Se la diffusione di questo virus con le sue conseguenze non è un castigo divino, perché tuttavia Dio permette che ci siano così tante vittime o comunque che accadano fatti del genere?
Le cronache ci consegnano due possibili interpretazioni dell’origine del virus. Una quella che alimenta il complottismo, afferma che il virus è stato creato in laboratorio, quindi che sia originato dall’uomo. Un’altra ci dice che invece proviene dalla natura, ovvero che avvenga in quanto nella natura ci sia la possibilità di emergenza di anomalie o bubboni che la compromettono e ne determinano la possibile distruzione. In entrambi i casi Dio sarebbe assolto, anche perché, dobbiamo leggere la sua relazione col male del mondo come ci insegna il Vangelo della IV domenica di Quaresima (Gv 9, 1-41).

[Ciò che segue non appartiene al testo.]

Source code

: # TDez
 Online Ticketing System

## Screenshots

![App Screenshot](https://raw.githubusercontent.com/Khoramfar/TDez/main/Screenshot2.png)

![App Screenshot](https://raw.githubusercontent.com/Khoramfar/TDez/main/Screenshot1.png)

Nell’orizzonte di quest’ultima spiegazione, il male è connaturato nella dinamica di un universo in divenire.
E, se, come suggerisce Albert Camus, nel suo romanzo La peste, il male è un’astrazione, allora bisognerà astrarsi, ovvero estraniarsi, per vincerlo. È l’astrazione del nostro rimanere a casa, nella distanza dal mondo e dalle relazioni immediate, a costituire la condizione di possibilità per uscire dalla crisi. Ma, il male non è solo “astrazione”. Siamo di fronte a quella che Hegel chiamava “l’immane potenza del negativo”, che rende manifesta la nostra impotenza e tutta la nostra fragilità.
E, riguardo alla dimensione storica dell’origine del male, la domanda degli interlocutori di Gesù e la sua risposta risultano particolarmente significative: «“Rabbì, chi ha peccato, lui o i suoi genitori, perché egli nascesse cieco?”. Rispose Gesù: “Né lui ha peccato né i suoi genitori, ma è così perché si manifestassero in lui le opere di Dio. Dobbiamo compiere le opere di colui che mi ha mandato finché è giorno; poi viene la notte, quando nessuno può più operare. Finché sono nel mondo, sono la luce del mondo”». Gesù sconvolge la teologia del suo tempo, che interpretava ogni forma di sofferenza come conseguenza del peccato. Quindi esclude il paradigma del castigo.
Ogni circostanza ci è data perché si manifesti il mistero del Regno di Dio
Ogni circostanza, anche le più drammatiche, ci sono date perché in esse si manifesti il “mistero del Regno di Dio”. E, se nel caso del cieco nato la guarigione proviene dalla commistione della saliva di Gesù con la polvere della terra, allora la salvezza, la redenzione, la guarigione potranno generarsi dall’incontro fra il divino e l’umano, la grazia e a natura. La saliva di Gesù è il segno del divino, del soprannaturale, che nella sua umanità si esprime, mentre la terra, che si trasforma in fango, viene a dirci che la guarigione sarà prodotta dalla terra, ovvero dal nostro impegno, attraverso l’intelligenza e la scienza (= la ricerca scientifica) e l’esercizio della volontà libera (= il rispetto delle regole e la solidarietà).
Dio certamente non vuole il male, ma lo permette (come diceva J. Maritain), perché in noi e nella nostra storia si manifesti la sua gloria, ovvero la presenza del suo Regno nell’umano. Siamo così interpellati, anche se sconvolti e traumatizzati, perché rinveniamo in noi stessi, nella nostra interiorità, tra le mura della nostra solitudine, le risorse che potranno condurci fuori dal tunnel.